YOUR ASSIGNMENT:
Write out the line that contains "## USE EMAIL TO IDENTIFY YOUR CHEERLEADERS", then every following line to the end of the records below, with no other lines and no changes.

(Stored data)
———
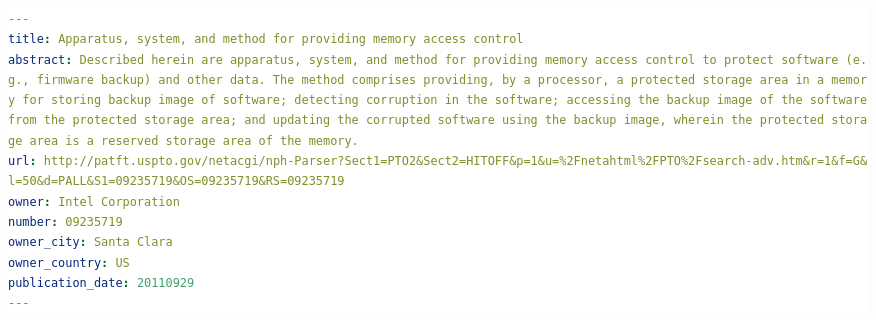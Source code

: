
 ```yaml
---
title: Apparatus, system, and method for providing memory access control
abstract: Described herein are apparatus, system, and method for providing memory access control to protect software (e.g., firmware backup) and other data. The method comprises providing, by a processor, a protected storage area in a memory for storing backup image of software; detecting corruption in the software; accessing the backup image of the software from the protected storage area; and updating the corrupted software using the backup image, wherein the protected storage area is a reserved storage area of the memory.
url: http://patft.uspto.gov/netacgi/nph-Parser?Sect1=PTO2&Sect2=HITOFF&p=1&u=%2Fnetahtml%2FPTO%2Fsearch-adv.htm&r=1&f=G&l=50&d=PALL&S1=09235719&OS=09235719&RS=09235719
owner: Intel Corporation
number: 09235719
owner_city: Santa Clara
owner_country: US
publication_date: 20110929
---
```

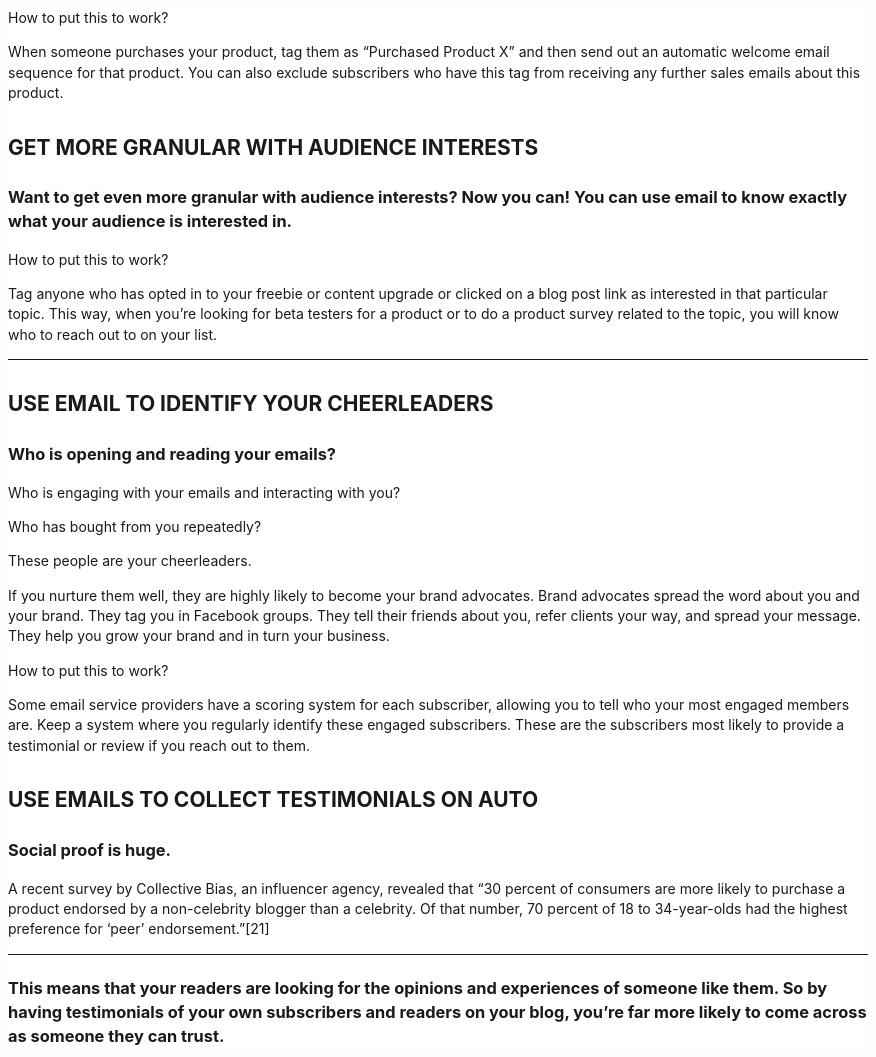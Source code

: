 How to put this to work?

When someone purchases your product, tag them as “Purchased Product X” and then send out an automatic welcome email sequence for that product. You can also exclude subscribers who have this tag from receiving any further sales emails about this product.

## GET MORE GRANULAR WITH AUDIENCE INTERESTS

### Want to get even more granular with audience interests? Now you can! You can use email to know exactly what your audience is interested in.

How to put this to work?

Tag anyone who has opted in to your freebie or content upgrade or clicked on a blog post link as interested in that particular topic. This way, when you’re looking for beta testers for a product or to do a product survey related to the topic, you will know who to reach out to on your list.


-----

## USE EMAIL TO IDENTIFY YOUR CHEERLEADERS

### Who is opening and reading your emails?

Who is engaging with your emails and interacting with you?

Who has bought from you repeatedly?

These people are your cheerleaders.

If you nurture them well, they are highly likely to become your brand advocates. Brand advocates spread the word about you and your brand. They tag you in Facebook groups. They tell their friends about you, refer clients your way, and spread your message. They help you grow your brand and in turn your business.

How to put this to work?

Some email service providers have a scoring system for each subscriber, allowing you to tell who your most engaged members are. Keep a system where you regularly identify these engaged subscribers. These are the subscribers most likely to provide a testimonial or review if you reach out to them.

## USE EMAILS TO COLLECT TESTIMONIALS ON AUTO

### Social proof is huge.

A recent survey by Collective Bias, an influencer agency, revealed that “30 percent of consumers are more likely to purchase a product endorsed by a non-celebrity blogger than a celebrity. Of that number, 70 percent of 18 to 34-year-olds had the highest preference for ‘peer’ endorsement.”[21]


-----

### This means that your readers are looking for the opinions and experiences of someone like them. So by having testimonials of your own subscribers and readers on your blog, you’re far more likely to come across as someone they can trust.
———
SOLUTION FOR THIS PROBLEM:
## USE EMAIL TO IDENTIFY YOUR CHEERLEADERS

### Who is opening and reading your emails?

Who is engaging with your emails and interacting with you?

Who has bought from you repeatedly?

These people are your cheerleaders.

If you nurture them well, they are highly likely to become your brand advocates. Brand advocates spread the word about you and your brand. They tag you in Facebook groups. They tell their friends about you, refer clients your way, and spread your message. They help you grow your brand and in turn your business.

How to put this to work?

Some email service providers have a scoring system for each subscriber, allowing you to tell who your most engaged members are. Keep a system where you regularly identify these engaged subscribers. These are the subscribers most likely to provide a testimonial or review if you reach out to them.

## USE EMAILS TO COLLECT TESTIMONIALS ON AUTO

### Social proof is huge.

A recent survey by Collective Bias, an influencer agency, revealed that “30 percent of consumers are more likely to purchase a product endorsed by a non-celebrity blogger than a celebrity. Of that number, 70 percent of 18 to 34-year-olds had the highest preference for ‘peer’ endorsement.”[21]


-----

### This means that your readers are looking for the opinions and experiences of someone like them. So by having testimonials of your own subscribers and readers on your blog, you’re far more likely to come across as someone they can trust.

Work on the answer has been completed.